His infatuation and subsequent proposition had taken her unawares. She had not even shared the details with Fallon and Evie, simply wishing to put the incident from her mind.
“As it turns out, I’ve reconsidered your offer and should like to accept, if you’re still agreeable to an arrangement.” Chin held high, she marveled that injecting passion into her life should sound like such a negotiation. So officious and formal. Was this how it was usually done?
“Er.” The viscount blinked owlishly and looked her up and down. “Can you be serious, Miss Laurent? I felt certain I had offended you with my proposition.”
She had been offended at the time. Naturally. But that Marguerite seemed quite different from who she was now. The new Marguerite lived each day as if it might be her last.
She nodded briskly. “I am quite serious, my lord.”
“I … see.” Not the ardent response she had been anticipating.
“Have I changed so much then?” She spread her hands out before her, glancing down as if she might see something offensive. “Am I no longer appealing to you?”
“Oh, no. Nothing like that.” He tugged at his cravat again and swept her a look of longing that made her feel once again certain of herself. “I’ve always had a penchant for dark-haired females. Sweet, biddable, and mild-mannered girls such as yourself … You quite fit my tastes.” He frowned, and she shoved aside the sensation that he was describing his preferences of horseflesh.
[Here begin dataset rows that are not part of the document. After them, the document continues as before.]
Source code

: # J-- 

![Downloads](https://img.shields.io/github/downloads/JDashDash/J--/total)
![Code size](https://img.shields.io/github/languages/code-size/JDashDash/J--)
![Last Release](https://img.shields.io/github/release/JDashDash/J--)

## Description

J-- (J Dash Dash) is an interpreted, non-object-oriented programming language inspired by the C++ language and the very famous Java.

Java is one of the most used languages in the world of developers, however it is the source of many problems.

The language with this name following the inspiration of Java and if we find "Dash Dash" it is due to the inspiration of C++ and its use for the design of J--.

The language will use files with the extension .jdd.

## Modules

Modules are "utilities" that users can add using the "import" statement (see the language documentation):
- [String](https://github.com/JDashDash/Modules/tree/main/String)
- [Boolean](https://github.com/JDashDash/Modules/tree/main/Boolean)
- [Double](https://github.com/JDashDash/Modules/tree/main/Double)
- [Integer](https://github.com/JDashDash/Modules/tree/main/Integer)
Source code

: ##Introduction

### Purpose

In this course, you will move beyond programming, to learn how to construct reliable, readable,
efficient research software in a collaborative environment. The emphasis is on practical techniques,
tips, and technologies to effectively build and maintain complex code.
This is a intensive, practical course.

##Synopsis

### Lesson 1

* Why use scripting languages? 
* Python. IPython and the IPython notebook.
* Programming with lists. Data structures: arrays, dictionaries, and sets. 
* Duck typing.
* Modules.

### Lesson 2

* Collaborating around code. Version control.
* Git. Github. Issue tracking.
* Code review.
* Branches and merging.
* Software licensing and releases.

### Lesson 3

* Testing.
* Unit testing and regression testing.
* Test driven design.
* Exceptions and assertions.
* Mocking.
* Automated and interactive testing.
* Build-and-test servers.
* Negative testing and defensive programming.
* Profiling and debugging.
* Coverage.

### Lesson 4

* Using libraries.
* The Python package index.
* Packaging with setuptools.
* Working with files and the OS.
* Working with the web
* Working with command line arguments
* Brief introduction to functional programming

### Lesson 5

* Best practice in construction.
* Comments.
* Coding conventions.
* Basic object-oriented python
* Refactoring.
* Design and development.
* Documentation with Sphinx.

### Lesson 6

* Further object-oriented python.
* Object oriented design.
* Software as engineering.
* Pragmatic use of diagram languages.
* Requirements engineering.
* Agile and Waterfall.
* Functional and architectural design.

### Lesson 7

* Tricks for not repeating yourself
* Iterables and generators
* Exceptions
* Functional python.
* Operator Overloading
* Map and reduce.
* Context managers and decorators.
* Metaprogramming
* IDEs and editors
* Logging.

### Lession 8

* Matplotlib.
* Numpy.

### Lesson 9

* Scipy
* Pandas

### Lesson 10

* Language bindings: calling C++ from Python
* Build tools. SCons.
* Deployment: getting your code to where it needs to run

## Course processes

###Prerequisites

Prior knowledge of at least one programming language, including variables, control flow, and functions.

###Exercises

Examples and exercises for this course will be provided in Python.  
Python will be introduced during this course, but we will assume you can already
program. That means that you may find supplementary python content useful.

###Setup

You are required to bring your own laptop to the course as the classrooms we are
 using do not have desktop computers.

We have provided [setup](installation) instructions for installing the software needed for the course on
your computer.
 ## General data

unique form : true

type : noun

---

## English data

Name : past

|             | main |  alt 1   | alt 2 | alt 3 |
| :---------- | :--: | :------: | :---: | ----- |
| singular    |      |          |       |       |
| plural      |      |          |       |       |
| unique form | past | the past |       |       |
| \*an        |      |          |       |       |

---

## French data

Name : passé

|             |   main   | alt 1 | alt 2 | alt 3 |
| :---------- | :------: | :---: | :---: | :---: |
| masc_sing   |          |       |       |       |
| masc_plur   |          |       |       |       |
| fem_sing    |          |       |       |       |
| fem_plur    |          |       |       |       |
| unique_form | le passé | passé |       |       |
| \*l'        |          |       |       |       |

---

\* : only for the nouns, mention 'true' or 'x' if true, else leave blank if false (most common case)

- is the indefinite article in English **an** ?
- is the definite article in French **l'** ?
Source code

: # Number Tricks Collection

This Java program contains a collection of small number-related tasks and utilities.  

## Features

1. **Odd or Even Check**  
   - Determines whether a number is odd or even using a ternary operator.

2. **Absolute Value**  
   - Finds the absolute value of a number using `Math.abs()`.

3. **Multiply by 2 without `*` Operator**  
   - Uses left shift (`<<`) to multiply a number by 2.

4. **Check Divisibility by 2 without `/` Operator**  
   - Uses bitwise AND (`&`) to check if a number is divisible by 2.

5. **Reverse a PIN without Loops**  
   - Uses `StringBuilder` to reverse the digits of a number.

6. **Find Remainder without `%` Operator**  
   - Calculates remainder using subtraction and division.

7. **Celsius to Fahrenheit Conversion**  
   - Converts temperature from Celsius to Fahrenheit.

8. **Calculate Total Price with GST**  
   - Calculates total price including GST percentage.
She stared down at her hands, unliking the notion. His next words snapped her attention back to him.
“Forgive me for saying, but I can’t seem to recall you being this forthright.”
“Well, yes, on that score, I have changed.” Not that she would have termed herself as mild-mannered before, but she would not dispute the point. If that’s what he thought of her, then let him think it. “I’ve simply decided to make certain things happen in my life before—” She caught herself. The word die had almost slipped past.
“Before?” he prompted.
She wet her lips and adjusted herself on the settee. “Before I miss any opportunities.”
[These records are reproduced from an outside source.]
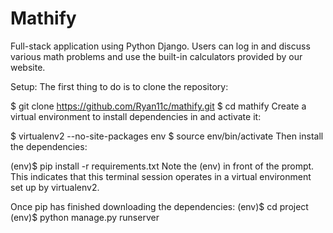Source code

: # Mathify
Full-stack application using Python Django. Users can log in and discuss various math problems and use the built-in calculators provided by our website.

Setup:
The first thing to do is to clone the repository:

$ git clone https://github.com/Ryan11c/mathify.git
$ cd mathify
Create a virtual environment to install dependencies in and activate it:

$ virtualenv2 --no-site-packages env
$ source env/bin/activate
Then install the dependencies:

(env)$ pip install -r requirements.txt
Note the (env) in front of the prompt. This indicates that this terminal session operates in a virtual environment set up by virtualenv2.

Once pip has finished downloading the dependencies:
(env)$ cd project
(env)$ python manage.py runserver
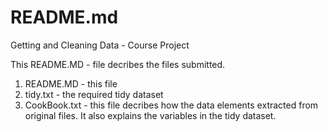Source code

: # README.md
Getting and Cleaning Data - Course Project

This README.MD   - file decribes the files submitted.
1.	README.MD    - this file
2.	tidy.txt     - the required tidy dataset
3. 	CookBook.txt - this file decribes how the data elements extracted from original files. It also explains the variables in the tidy dataset. 

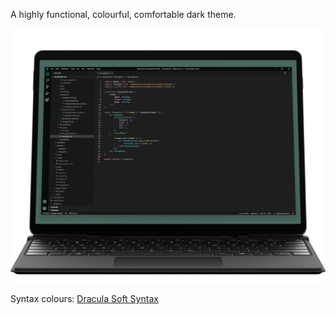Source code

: A highly functional, colourful, comfortable dark theme.

![visual](mockup.png "visual")

Syntax colours: [Dracula Soft Syntax](https://marketplace.visualstudio.com/items?itemName=yomed.theme-dracula-soft)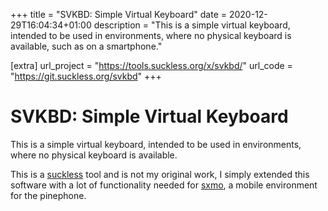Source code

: +++
title = "SVKBD: Simple Virtual Keyboard"
date = 2020-12-29T16:04:34+01:00
description = "This is a simple virtual keyboard, intended to be used in environments, where no physical keyboard is available, such as on a smartphone."

[extra]
url_project = "https://tools.suckless.org/x/svkbd/"
url_code = "https://git.suckless.org/svkbd"
+++

# SVKBD: Simple Virtual Keyboard

This is a simple virtual keyboard, intended to be used in environments, where no physical keyboard is available.

This is a [suckless](https://suckless.org) tool and is not my original work, I simply extended this software with a lot
of functionality needed for [sxmo](/software/sxmo/), a mobile environment for the pinephone.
He nodded, apparently satisfied with her vague reply. “I see. Well, I am quite taken with you. That has not changed.” His gaze skimmed her. “Should we have a contract drawn up? I’ve a nice house in Daventry Square. Modest but quite above the cut.”
She shook her head. “No. That won’t do.”
He blinked. “No?”
“I have requirements, my lord, and should you agree, I’ll take you at your word. No contract necessary.” She would rather not leave a written record of her moral descent. If she lived out the year—when—she would not continue on as a rich man’s mistress. Marguerite would prefer the world know nothing of her adventure. The life of a paramour had been her mother’s life-long vocation. Not hers. No, the handsome lord would do for her purposes for a while. For now.